The right question is not whether the State can imagine a reason to call a place “sensitive.” The right question is whether history supports banning Constitutional arms in that kind of place. Wolford makes clear that the government bears that burden.
The bottom line is simple.
Wolford strengthens the position of the Hughes plaintiffs. It confirms that courts must use Bruen’s text-and-history test. It confirms that the government bears the burden. It confirms that the Second Amendment is a national constitutional right. And it shows that a broad gun control law can be struck down on its face when it severely burdens ordinary law-abiding citizens who seek to carry firearms for self-defense even if there might be hypothetical or imaginary instances where the law might apply.

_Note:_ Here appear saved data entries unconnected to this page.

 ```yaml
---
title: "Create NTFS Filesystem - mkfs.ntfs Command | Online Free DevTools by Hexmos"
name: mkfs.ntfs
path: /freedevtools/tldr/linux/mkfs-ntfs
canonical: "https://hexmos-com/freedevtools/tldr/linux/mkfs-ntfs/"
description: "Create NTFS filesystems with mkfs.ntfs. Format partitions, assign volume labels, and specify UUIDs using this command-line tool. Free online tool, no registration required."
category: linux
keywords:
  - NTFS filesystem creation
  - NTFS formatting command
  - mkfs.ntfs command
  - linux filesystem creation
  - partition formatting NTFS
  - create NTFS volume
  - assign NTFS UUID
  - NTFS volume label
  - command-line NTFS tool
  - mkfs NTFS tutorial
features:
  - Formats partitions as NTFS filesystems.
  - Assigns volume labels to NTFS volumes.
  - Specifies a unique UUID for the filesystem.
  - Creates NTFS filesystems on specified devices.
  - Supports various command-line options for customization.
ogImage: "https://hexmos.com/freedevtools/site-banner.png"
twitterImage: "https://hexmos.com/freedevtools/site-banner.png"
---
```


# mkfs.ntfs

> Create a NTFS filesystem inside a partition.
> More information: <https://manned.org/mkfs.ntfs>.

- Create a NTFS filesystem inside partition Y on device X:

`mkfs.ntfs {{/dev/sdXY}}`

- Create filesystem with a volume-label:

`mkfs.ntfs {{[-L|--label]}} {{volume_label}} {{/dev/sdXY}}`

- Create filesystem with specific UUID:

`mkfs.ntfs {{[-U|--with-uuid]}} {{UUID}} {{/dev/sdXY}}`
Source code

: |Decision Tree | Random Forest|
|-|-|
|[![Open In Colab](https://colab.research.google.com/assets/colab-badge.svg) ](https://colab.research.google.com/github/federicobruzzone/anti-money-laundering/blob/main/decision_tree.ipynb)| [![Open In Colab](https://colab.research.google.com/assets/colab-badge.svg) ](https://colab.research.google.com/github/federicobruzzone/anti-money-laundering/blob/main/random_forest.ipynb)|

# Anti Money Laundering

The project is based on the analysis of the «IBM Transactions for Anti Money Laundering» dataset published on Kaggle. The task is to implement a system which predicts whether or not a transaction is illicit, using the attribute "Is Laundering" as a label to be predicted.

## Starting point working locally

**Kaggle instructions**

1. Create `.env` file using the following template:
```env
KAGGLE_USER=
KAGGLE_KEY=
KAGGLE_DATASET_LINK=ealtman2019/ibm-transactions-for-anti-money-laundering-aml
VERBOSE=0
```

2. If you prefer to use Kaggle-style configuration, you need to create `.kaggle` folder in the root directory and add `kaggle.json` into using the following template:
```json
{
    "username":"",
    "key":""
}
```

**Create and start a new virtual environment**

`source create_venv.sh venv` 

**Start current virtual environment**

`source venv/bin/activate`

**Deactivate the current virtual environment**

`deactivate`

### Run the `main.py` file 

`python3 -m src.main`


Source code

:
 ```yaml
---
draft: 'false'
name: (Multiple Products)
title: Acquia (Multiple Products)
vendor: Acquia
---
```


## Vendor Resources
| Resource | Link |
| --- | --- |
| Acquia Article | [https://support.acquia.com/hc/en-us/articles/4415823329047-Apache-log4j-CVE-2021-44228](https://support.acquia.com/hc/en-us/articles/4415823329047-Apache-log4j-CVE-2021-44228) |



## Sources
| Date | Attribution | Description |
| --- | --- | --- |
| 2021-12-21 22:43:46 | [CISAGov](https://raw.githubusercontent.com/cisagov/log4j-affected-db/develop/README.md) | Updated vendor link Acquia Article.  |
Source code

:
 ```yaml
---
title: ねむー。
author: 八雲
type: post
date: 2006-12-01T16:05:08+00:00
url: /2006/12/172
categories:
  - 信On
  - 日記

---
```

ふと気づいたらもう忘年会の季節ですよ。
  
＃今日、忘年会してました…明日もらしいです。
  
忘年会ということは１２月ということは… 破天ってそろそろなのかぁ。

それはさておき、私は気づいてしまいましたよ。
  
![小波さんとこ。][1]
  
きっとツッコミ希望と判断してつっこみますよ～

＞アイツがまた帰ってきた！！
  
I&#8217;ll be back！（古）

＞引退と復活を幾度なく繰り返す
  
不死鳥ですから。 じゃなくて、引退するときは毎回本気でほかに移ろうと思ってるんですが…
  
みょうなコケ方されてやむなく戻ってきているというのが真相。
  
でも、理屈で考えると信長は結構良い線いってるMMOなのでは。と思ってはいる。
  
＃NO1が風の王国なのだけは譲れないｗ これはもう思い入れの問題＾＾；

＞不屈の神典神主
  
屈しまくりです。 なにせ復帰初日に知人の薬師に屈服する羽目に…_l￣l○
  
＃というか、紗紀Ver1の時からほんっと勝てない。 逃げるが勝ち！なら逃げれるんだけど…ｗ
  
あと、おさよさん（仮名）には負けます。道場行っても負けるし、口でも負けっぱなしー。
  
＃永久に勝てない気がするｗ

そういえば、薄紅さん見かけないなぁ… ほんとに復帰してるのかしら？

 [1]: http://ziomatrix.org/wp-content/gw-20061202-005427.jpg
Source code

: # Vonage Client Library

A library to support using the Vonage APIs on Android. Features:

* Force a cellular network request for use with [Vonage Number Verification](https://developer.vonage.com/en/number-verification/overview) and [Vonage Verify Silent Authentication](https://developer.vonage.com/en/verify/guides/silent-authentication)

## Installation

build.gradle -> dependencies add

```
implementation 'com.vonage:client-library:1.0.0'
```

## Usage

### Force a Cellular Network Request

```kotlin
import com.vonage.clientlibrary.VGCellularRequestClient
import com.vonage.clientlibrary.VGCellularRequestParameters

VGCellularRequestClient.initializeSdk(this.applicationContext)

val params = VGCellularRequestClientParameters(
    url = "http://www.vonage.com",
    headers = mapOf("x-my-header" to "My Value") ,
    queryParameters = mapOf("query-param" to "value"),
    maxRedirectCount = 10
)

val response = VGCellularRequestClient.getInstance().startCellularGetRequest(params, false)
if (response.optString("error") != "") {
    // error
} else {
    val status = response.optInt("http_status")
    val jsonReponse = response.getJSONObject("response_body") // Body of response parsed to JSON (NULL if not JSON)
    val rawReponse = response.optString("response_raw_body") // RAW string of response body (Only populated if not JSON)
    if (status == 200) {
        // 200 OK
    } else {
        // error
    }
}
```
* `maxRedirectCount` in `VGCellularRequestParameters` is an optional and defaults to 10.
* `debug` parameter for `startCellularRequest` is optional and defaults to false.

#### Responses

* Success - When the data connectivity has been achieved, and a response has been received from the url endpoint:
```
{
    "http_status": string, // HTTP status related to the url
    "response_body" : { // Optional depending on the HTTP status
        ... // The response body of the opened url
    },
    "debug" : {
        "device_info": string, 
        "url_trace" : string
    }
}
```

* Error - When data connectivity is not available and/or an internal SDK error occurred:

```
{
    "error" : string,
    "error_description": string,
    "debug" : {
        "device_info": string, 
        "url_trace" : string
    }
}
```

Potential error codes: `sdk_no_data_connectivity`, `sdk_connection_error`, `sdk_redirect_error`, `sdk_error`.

TFA has said for years that Tennessee’s carry laws are not true constitutional carry. Hughes v. Lee is about forcing Tennessee officials to respect the actual constitutional right, not a watered-down version controlled by criminal statutes, exceptions, and defenses. Even more, Hughes v. Lee is a civil rights cases which squarely presents the question of whether the Tennessee Legislature has violated the constitutional limits on its authority by expressly infringing rights otherwise fully removed from its authority by the people through their constitutional denial of authority.
The Supreme Court’s decision in Wolford does not automatically decide the Hughes appeal. But it gives the Tennessee Court of Appeals fresh and powerful guidance. If Tennessee’s laws criminalize the ordinary carrying of firearms for self-defense, then the State must prove that those laws match America’s historical tradition as of 1791. The three-judge trial court panel concluded that the State did not carry that burden.
Political slogans are not enough. Hypotheticals about bombs and grenades are not enough. Local preferences are not enough. The Constitution is the standard. The facts are clear that first, Tennessee’s Legislature has violated its constitutional authority by enacting these laws, and second, that Tennessee’s current Republican controlled Legislature has collectively violated its oath of office by refusing to repeal these statutes.